◆ **RECORDS FOR PROCESSING**
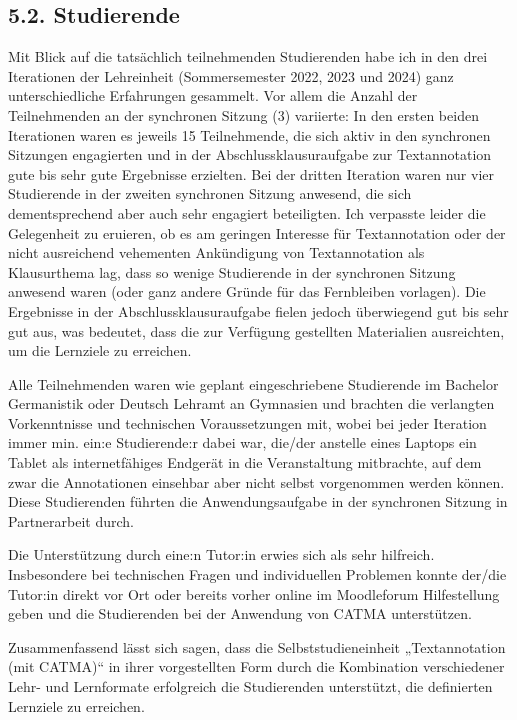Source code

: \documentclass[
          a4paper,
        ]{article}
\begin{document}
\subsection{5.2. Studierende}\label{studierende}

Mit Blick auf die tatsächlich teilnehmenden Studierenden habe ich in den
drei Iterationen der Lehreinheit (Sommersemester 2022, 2023 und 2024)
ganz unterschiedliche Erfahrungen gesammelt. Vor allem die Anzahl der
Teilnehmenden an der synchronen Sitzung (3) variierte: In den ersten
beiden Iterationen waren es jeweils 15 Teilnehmende, die sich aktiv in
den synchronen Sitzungen engagierten und in der Abschlussklausuraufgabe
zur Textannotation gute bis sehr gute Ergebnisse erzielten. Bei der
dritten Iteration waren nur vier Studierende in der zweiten synchronen
Sitzung anwesend, die sich dementsprechend aber auch sehr engagiert
beteiligten. Ich verpasste leider die Gelegenheit zu eruieren, ob es am
geringen Interesse für Textannotation oder der nicht ausreichend
vehementen Ankündigung von Textannotation als Klausurthema lag, dass so
wenige Studierende in der synchronen Sitzung anwesend waren (oder ganz
andere Gründe für das Fernbleiben vorlagen). Die Ergebnisse in der
Abschlussklausuraufgabe fielen jedoch überwiegend gut bis sehr gut aus,
was bedeutet, dass die zur Verfügung gestellten Materialien ausreichten,
um die Lernziele zu erreichen.

Alle Teilnehmenden waren wie geplant eingeschriebene Studierende im
Bachelor Germanistik oder Deutsch Lehramt an Gymnasien und brachten die
verlangten Vorkenntnisse und technischen Voraussetzungen mit, wobei bei
jeder Iteration immer min. ein:e Studierende:r dabei war, die/der
anstelle eines Laptops ein Tablet als internetfähiges Endgerät in die
Veranstaltung mitbrachte, auf dem zwar die Annotationen einsehbar aber
nicht selbst vorgenommen werden können. Diese Studierenden führten die
Anwendungsaufgabe in der synchronen Sitzung in Partnerarbeit durch.

Die Unterstützung durch eine:n Tutor:in erwies sich als sehr hilfreich.
Insbesondere bei technischen Fragen und individuellen Problemen konnte
der/die Tutor:in direkt vor Ort oder bereits vorher online im
Moodleforum Hilfestellung geben und die Studierenden bei der Anwendung
von CATMA unterstützen.

Zusammenfassend lässt sich sagen, dass die Selbststudieneinheit
„Textannotation (mit CATMA)`` in ihrer vorgestellten Form durch die
Kombination verschiedener Lehr- und Lernformate erfolgreich die
Studierenden unterstützt, die definierten Lernziele zu erreichen.
\end{document}
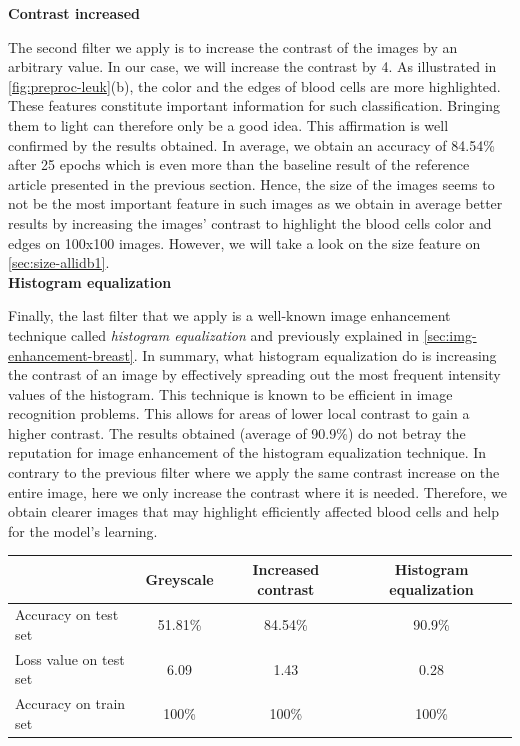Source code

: \documentclass[11pt, openany]{report}
\theoremstyle{plain}
\theoremstyle{definition}
\theoremstyle{remark}
\begin{document}
\textbf{Contrast increased} 

The second filter we apply is to increase the contrast of the images by an arbitrary value. In our case, we will increase the contrast by 4. As illustrated in \autoref{fig:preproc-leuk}(b), the color and the edges of blood cells are more highlighted. These features constitute important information for such classification. Bringing them to light can therefore only be a good idea. This affirmation is well confirmed by the results obtained. In average, we obtain an accuracy of 84.54\% after 25 epochs which is even more than the baseline result of the reference article presented in the previous section. Hence, the size of the images seems to not be the most important feature in such images as we obtain in average better results by increasing the images' contrast to highlight the blood cells color and edges on 100x100 images. However, we will take a look on the size feature on \autoref{sec:size-allidb1}. \\

\textbf{Histogram equalization} 

Finally, the last filter that we apply is a well-known image enhancement technique called \textit{histogram equalization} and previously explained in \autoref{sec:img-enhancement-breast}. In summary, what histogram equalization do is increasing the contrast of an image by effectively spreading out the most frequent intensity values of the histogram. This technique is known to be efficient in image recognition problems. This allows for areas of lower local contrast to gain a higher contrast. The results obtained (average of 90.9\%) do not betray the reputation for image enhancement of the histogram equalization technique. In contrary to the previous filter where we apply the same contrast increase on the entire image, here we only increase the contrast where it is needed. Therefore, we obtain clearer images that may highlight efficiently affected blood cells and help for the model's learning.  

\vspace{1cm}

\begin{center}
\begin{tabular}{|l|c|c|c|}
  \hline
   & \textbf{Greyscale} & \textbf{Increased contrast} & \textbf{Histogram equalization} \\
  \hline
  Accuracy on test set & 51.81\% & 84.54\% & 90.9\% \\
  Loss value on test set & 6.09 & 1.43 &  0.28\\ 
  Accuracy on train set & 100\% & 100\% & 100\% \\ 
  \hline
\end{tabular}
\label{table:results-A2}
\end{center}
\end{document}
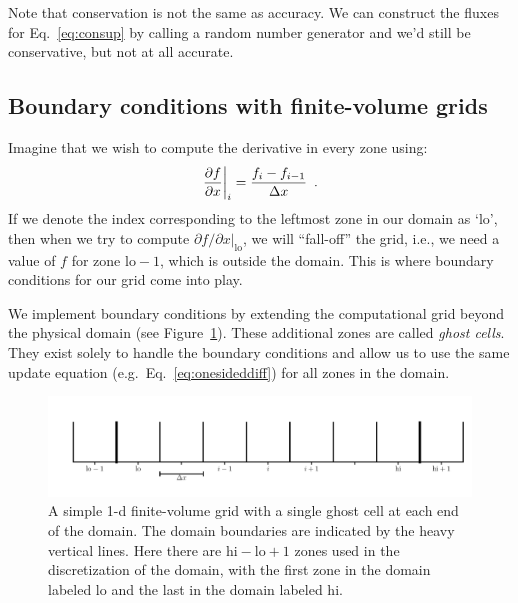 Note that conservation is not the same as accuracy.  We can construct the
fluxes for Eq.~\ref{eq:consup} by calling a random number generator and we'd
still be conservative, but not at all accurate.

\subsection{Boundary conditions with finite-volume grids}

Imagine that we wish to compute the derivative in every zone using:
\begin{equation}
\left . \frac{\partial f}{\partial x} \right |_i = \frac{f_i - f_{i-1}}{\Delta x} \enskip .
\label{eq:onesideddiff}
\end{equation}
If we denote the index corresponding to the leftmost zone in our
domain as `lo', then when we try to compute ${\partial f}/{\partial x}
|_\mathrm{lo}$, we will ``fall-off'' the grid, i.e., we need a value
of $f$ for zone $\mathrm{lo}-1$, which is outside the domain.  This is
where boundary conditions for our grid come into play.

We implement boundary conditions by extending the computational grid
beyond the physical domain (see Figure~\ref{fig:fv_gc}).  These
additional zones are called {\em ghost cells}.  They exist solely to
handle the boundary conditions and allow us to use the same update
equation (e.g.\ Eq.~\ref{eq:onesideddiff}) for all zones in the
domain.

\begin{figure}[t]
\centering
\includegraphics[width=\linewidth]{simplegrid_gc}
\caption[A simple 1-d finite-volume grid with ghost cells]
        {\label{fig:fv_gc} A simple 1-d finite-volume grid with a
          single ghost cell at each end of the domain.  The domain
          boundaries are indicated by the heavy vertical lines.  Here
          there are $\mathrm{hi}-\mathrm{lo}+1$ zones used in the
          discretization of the domain, with the first zone in the
          domain labeled $\mathrm{lo}$ and the last in the domain
          labeled $\mathrm{hi}$.}
\end{figure}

◆ **WHAT YOU NEED TO DO**
Copy all lines of the records that have the string "ghost" in them.

◆ **TASK ANSWER**
additional zones are called {\em ghost cells}.  They exist solely to
\caption[A simple 1-d finite-volume grid with ghost cells]
          single ghost cell at each end of the domain.  The domain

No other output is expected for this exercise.